Heading into last week, FactSet estimated that S&P 500 companies would report aggregate earnings per share growth of 28% for the first quarter, for the biggest jump in more than a decade. Of the handful of S&P 500 companies that reported results last week, none issued negative earnings per share guidance for the second quarter, while five offered positive guidance, according to FactSet’s John Butters.
This week, some of the major technology companies will post results.
For 2021 to date, tech stocks cooled their gains after last year’s rally, in a reversal from these stocks’ leadership in 2020. Traders rotated away from the high-growth names that already saw strong run-ups last year, turning instead to cyclical and value stocks that might start to see some upside as the economy recovers. Through Friday’s close, the energy, financials, materials and real estate sectors were the top performers in the S&P 500.
Netflix (NFLX) and Snap (SNAP) will be among the major names reporting results this week. The former especially has become synonymous with the “stay-at-home” trade, or the cohort of stocks that have benefited from consumers spending more time indoors during the pandemic, and which might be at risk for some slowing momentum once more areas of the economy reopen.
“Our data points indicate solid, if not spectacular, demand for the service, though we see increased near-term risk from pandemic reopenings and recent price increases,” Raymond James analyst Aaron Kessler wrote in a note Friday.

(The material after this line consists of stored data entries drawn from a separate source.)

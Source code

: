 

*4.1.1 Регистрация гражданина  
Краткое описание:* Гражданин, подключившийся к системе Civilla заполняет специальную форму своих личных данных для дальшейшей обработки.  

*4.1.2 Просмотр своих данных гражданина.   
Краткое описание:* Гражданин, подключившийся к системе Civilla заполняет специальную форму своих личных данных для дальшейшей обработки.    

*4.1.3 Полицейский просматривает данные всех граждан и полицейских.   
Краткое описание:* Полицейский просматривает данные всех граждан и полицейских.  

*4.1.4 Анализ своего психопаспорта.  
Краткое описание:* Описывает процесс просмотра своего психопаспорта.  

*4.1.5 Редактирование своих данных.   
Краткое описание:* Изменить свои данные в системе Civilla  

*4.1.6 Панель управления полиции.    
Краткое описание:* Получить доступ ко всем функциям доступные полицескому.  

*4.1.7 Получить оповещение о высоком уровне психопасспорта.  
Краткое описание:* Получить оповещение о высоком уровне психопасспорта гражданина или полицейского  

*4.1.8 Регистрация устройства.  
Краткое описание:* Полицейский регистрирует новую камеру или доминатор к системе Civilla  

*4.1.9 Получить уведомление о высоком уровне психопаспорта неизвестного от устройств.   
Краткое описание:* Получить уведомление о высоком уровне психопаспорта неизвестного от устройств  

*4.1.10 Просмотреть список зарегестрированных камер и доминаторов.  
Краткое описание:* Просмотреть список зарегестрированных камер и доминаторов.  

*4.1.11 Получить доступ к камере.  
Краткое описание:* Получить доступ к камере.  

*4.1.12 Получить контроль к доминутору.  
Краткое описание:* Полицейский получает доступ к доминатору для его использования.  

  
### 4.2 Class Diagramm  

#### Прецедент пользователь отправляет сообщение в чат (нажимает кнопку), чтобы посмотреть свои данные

“While we continue to view Netflix as a long-term winner in the video-on-demand space, we remain hesitant around near-term factors including 1) risk to the pace of subscriber additions post-pandemic; 2) the pandemic’s effects on content releases into 2021; and 3) the impact of price releases on subscriber retention, especially given scaling of competing direct-to-consumer services, most of which are priced at a discount to Netflix,” Kessler added.